Migrate CUDA* Applications to oneAPI cross-architecture programming model based on SYCL*

ID 773504
Updated 12/30/2022
Version Latest
Public

author-image

By

Migrate your CUDA applications into SYCL open industry standard based C++ code using the Intel® DPC++ Compatibility Tool which is included with the Intel® oneAPI Base Toolkit. oneAPI is a core set of tools and libraries for developing high-performance, data-centric applications across diverse architectures.

SYCL and CUDA perform similar functions, allowing developers to utilize a GPU to optimize certain tasks they wish to accomplish. However, transitioning to SYCL can enable developers to write code once and run on many different heterogeneous processors, freeing the developer from hardware vendor lockdown. 

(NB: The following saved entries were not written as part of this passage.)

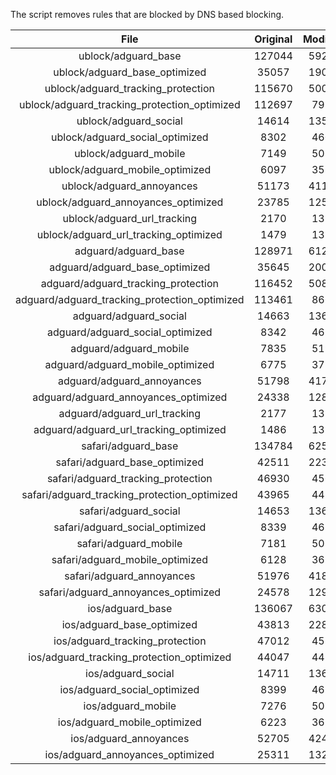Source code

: The script removes rules that are blocked by DNS based blocking.


| File | Original | Modified |
|:----:|:-----:|:-----:|
| ublock/adguard_base | 127044 | 59237 |
| ublock/adguard_base_optimized | 35057 | 19057 |
| ublock/adguard_tracking_protection | 115670 | 50092 |
| ublock/adguard_tracking_protection_optimized | 112697 | 7952 |
| ublock/adguard_social | 14614 | 13561 |
| ublock/adguard_social_optimized | 8302 | 4607 |
| ublock/adguard_mobile | 7149 | 5019 |
| ublock/adguard_mobile_optimized | 6097 | 3584 |
| ublock/adguard_annoyances | 51173 | 41183 |
| ublock/adguard_annoyances_optimized | 23785 | 12580 |
| ublock/adguard_url_tracking | 2170 | 1321 |
| ublock/adguard_url_tracking_optimized | 1479 | 1318 |
| adguard/adguard_base | 128971 | 61233 |
| adguard/adguard_base_optimized | 35645 | 20075 |
| adguard/adguard_tracking_protection | 116452 | 50819 |
| adguard/adguard_tracking_protection_optimized | 113461 | 8666 |
| adguard/adguard_social | 14663 | 13617 |
| adguard/adguard_social_optimized | 8342 | 4651 |
| adguard/adguard_mobile | 7835 | 5199 |
| adguard/adguard_mobile_optimized | 6775 | 3757 |
| adguard/adguard_annoyances | 51798 | 41742 |
| adguard/adguard_annoyances_optimized | 24338 | 12877 |
| adguard/adguard_url_tracking | 2177 | 1328 |
| adguard/adguard_url_tracking_optimized | 1486 | 1325 |
| safari/adguard_base | 134784 | 62508 |
| safari/adguard_base_optimized | 42511 | 22353 |
| safari/adguard_tracking_protection | 46930 | 4568 |
| safari/adguard_tracking_protection_optimized | 43965 | 4424 |
| safari/adguard_social | 14653 | 13601 |
| safari/adguard_social_optimized | 8339 | 4638 |
| safari/adguard_mobile | 7181 | 5055 |
| safari/adguard_mobile_optimized | 6128 | 3614 |
| safari/adguard_annoyances | 51976 | 41844 |
| safari/adguard_annoyances_optimized | 24578 | 12956 |
| ios/adguard_base | 136067 | 63012 |
| ios/adguard_base_optimized | 43813 | 22856 |
| ios/adguard_tracking_protection | 47012 | 4576 |
| ios/adguard_tracking_protection_optimized | 44047 | 4432 |
| ios/adguard_social | 14711 | 13633 |
| ios/adguard_social_optimized | 8399 | 4652 |
| ios/adguard_mobile | 7276 | 5099 |
| ios/adguard_mobile_optimized | 6223 | 3655 |
| ios/adguard_annoyances | 52705 | 42468 |
| ios/adguard_annoyances_optimized | 25311 | 13265 |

oneAPI and SYCL, which oneAPI leverages heavily are designed for multi-architecture and multi-vendor targeted software development from the ground up.

The syntax of CUDA and SYCL share similarities, thus migrating one, two or twenty lines of code is not very difficult.  If we are talking about a larger codebase, developers with an existing codebase will however benefit greatly from tools that can automate a large part of the migration process. 

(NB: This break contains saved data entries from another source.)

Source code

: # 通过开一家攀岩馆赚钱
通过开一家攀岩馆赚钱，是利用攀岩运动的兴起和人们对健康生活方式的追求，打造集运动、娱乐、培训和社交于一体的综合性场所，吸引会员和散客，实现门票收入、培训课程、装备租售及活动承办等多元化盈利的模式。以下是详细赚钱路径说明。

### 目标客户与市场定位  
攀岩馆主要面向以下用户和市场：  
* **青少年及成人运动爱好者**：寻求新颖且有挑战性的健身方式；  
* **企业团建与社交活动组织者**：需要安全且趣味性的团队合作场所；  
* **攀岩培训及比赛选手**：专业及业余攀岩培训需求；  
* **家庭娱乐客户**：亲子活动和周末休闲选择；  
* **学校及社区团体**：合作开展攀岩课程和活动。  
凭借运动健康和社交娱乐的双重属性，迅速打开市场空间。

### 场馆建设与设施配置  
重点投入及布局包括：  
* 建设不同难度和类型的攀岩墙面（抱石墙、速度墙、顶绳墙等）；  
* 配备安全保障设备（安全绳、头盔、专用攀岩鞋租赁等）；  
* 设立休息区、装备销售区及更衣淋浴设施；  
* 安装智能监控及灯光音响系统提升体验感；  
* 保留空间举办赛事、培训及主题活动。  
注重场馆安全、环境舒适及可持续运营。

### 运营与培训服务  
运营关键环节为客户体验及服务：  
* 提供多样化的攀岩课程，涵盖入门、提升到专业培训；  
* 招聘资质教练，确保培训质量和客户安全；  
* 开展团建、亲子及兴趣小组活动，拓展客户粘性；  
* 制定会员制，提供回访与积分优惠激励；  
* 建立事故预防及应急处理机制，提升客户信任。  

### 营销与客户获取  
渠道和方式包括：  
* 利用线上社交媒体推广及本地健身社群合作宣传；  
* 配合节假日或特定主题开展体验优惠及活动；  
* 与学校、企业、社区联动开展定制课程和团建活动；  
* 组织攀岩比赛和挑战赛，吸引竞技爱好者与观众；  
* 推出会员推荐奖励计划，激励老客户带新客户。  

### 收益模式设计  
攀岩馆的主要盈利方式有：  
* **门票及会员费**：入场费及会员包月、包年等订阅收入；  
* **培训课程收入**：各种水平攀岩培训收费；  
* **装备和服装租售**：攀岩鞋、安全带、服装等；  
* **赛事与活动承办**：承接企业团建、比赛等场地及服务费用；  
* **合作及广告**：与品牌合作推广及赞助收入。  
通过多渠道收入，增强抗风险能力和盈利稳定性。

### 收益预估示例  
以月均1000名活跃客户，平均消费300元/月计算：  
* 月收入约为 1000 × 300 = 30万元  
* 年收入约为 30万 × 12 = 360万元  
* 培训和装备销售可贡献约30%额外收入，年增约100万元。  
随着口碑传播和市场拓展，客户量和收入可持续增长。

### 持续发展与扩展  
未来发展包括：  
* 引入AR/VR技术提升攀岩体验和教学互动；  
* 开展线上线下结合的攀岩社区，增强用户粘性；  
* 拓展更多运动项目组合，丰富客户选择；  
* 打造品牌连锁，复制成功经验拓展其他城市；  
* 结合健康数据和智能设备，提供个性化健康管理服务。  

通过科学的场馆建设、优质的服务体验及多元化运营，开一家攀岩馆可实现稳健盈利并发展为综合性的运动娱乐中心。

The Intel® DPC++ Compatibility Tool migrates software programs implemented with current and previous versions of CUDA.

Migrate CUDA Applications with the Intel® DPC++ Compatibility Tool

To get started with the Intel® DPC++ Compatibility Tool, download and follow the installation instructions for Intel® oneAPI Base Toolkit

Once Intel® DPC++ Compatibility Tool is installed, you can use many different available command line options for the Intel® DPC++ Compatibility Tool to migrate your project. 

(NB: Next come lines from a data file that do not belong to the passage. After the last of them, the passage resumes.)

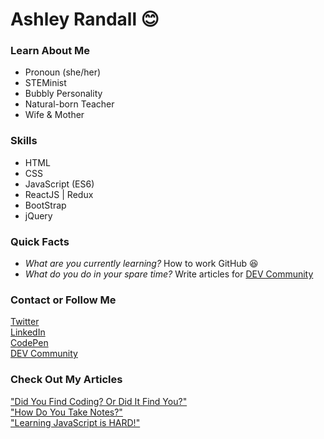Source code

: # Ashley Randall :blush:


### Learn About Me
* Pronoun (she/her)
* STEMinist
* Bubbly Personality
* Natural-born Teacher
* Wife & Mother <br>


### Skills
* HTML
* CSS
* JavaScript (ES6)
* ReactJS | Redux
* BootStrap
* jQuery


### Quick Facts
* *What are you currently learning?* How to work GitHub :laughing:
* *What do you do in your spare time?* Write articles for [DEV Community](https://dev.to/)


### Contact or Follow Me 
[Twitter](https://twitter.com/xoshly) 
<br>
[LinkedIn](https://www.linkedin.com/in/ashley-r-8b4730167/) <br>
[CodePen](https://codepen.io/xoshly) <br>
[DEV Community](https://dev.to/xoshly) <br>


### Check Out My Articles
["Did You Find Coding? Or Did It Find You?"](https://dev.to/xoshly/did-you-find-coding-or-did-it-find-you-41om) <br>
["How Do You Take Notes?"](https://dev.to/xoshly/how-do-you-take-notes-mdm) <br>
["Learning JavaScript is HARD!"](https://dev.to/xoshly/learning-javascript-is-hard-1b9f)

To set up the Intel® DPC++ Compatibility Tool environment, run the following:

  • On Linux (installation with root): source /opt/intel/oneapi/setvars.sh
  • On Linux (installation with any user): source ~/intel/oneapi/setvars.sh
  • On Windows: Drive:\Program Files (x86)\Intel\oneAPI\setvars.bat

Additional information on environment and tools options are available here.

For small projects with only a handful of sources, you can migrate each file individually by providing the Intel® DPC++ Compatibility Tool with the paths of the CUDA source files to be migrated and specifying the name of a directory the migrated files should be placed.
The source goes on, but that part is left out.